Topic: caught in a cycle

8 posts, 0 answered
  1. oz_robbo
    oz_robbo avatar
    7 posts
    5 August 2014

    Not sure how to break the cycle of depression, negative/destructive thoughts. the catastrophizing.

    just made some changes in my life to make it better. moved towns/states. change in relationship. change of workplace, same employer.

    just found a new councillor, only had the one visit, seems quite good.
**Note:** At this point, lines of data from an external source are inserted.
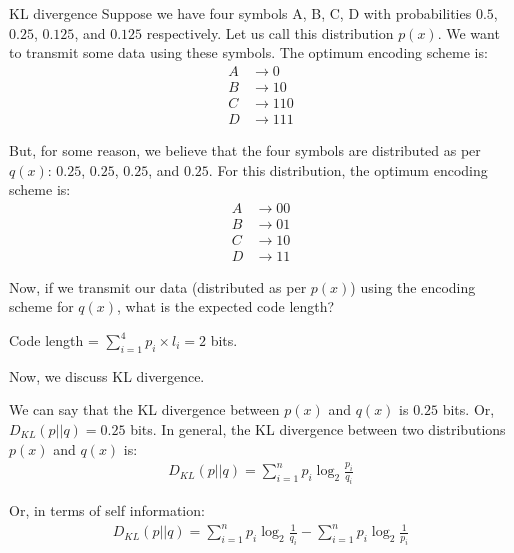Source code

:\documentclass[handout]{beamer}
\begin{document}
    \begin{frame}{KL divergence}
        Suppose we have four symbols A, B, C, D with probabilities $0.5$, $0.25$, $0.125$, and $0.125$ respectively. Let us call this distribution $p(x)$.
        We want to transmit some data using these symbols. 
        The optimum encoding scheme is:
        \begin{align*}
            A &\rightarrow 0 \\
            B &\rightarrow 10 \\
            C &\rightarrow 110 \\
            D &\rightarrow 111
        \end{align*}
            
        But, for some reason, we believe that the four symbols are distributed as per $q(x)$: $0.25$, $0.25$, $0.25$, and $0.25$. For this distribution, the optimum encoding scheme is:
        \begin{align*}
            A &\rightarrow 00 \\
            B &\rightarrow 01 \\
            C &\rightarrow 10 \\
            D &\rightarrow 11
        \end{align*}

        Now, if we transmit our data (distributed as per $p(x)$) using the encoding scheme for $q(x)$, what is the expected code length?

        Code length = $\sum_{i=1}^4 p_i \times l_i  = 2$ bits.

        \pause 
        Now, we discuss KL divergence.

        We can say that the KL divergence between $p(x)$ and $q(x)$ is $0.25$ bits. Or, $D_{KL}(p||q) = 0.25$ bits.
        In general, the KL divergence between two distributions $p(x)$ and $q(x)$ is:
        \begin{align*}
            D_{KL}(p||q) = \sum_{i=1}^n p_i \log_2 \frac{p_i}{q_i}
        \end{align*}

        Or, in terms of self information:
        \begin{align*}
            D_{KL}(p||q) = \sum_{i=1}^n p_i \log_2 \frac{1}{q_i} - \sum_{i=1}^n p_i \log_2 \frac{1}{p_i}
        \end{align*}
        
    
    \end{frame}
\end{document}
    Need some advice on how to help break the cycle, just so alone, slowly meeting people and getting out and about. just feel so empty with no one to turn too. just so confused and overwhelmed at times. 2500 characters isn't enough room to type it all out lol

     

  2. white knight
    Community Champion
    • Outstanding members who have volunteered their time to support others here on the forums
    • Life membership is awarded by beyondblue for providing outstanding peer support to the online community over a period of 3+ years.
    white knight avatar
    9781 posts
    5 August 2014 in reply to oz_robbo

    Hi OR, welcome

    A recent study found- that if in deep depression all the positivity in the world wont help, indeed it could hinder your progress to "break the cycle".

    So you are best, to allow your depression to come out of that cycle THEN activate strategies to leap forward. You've certainly taken some radical steps to try to break it so step back and relax a little....dont be in a rush to break free. It will come.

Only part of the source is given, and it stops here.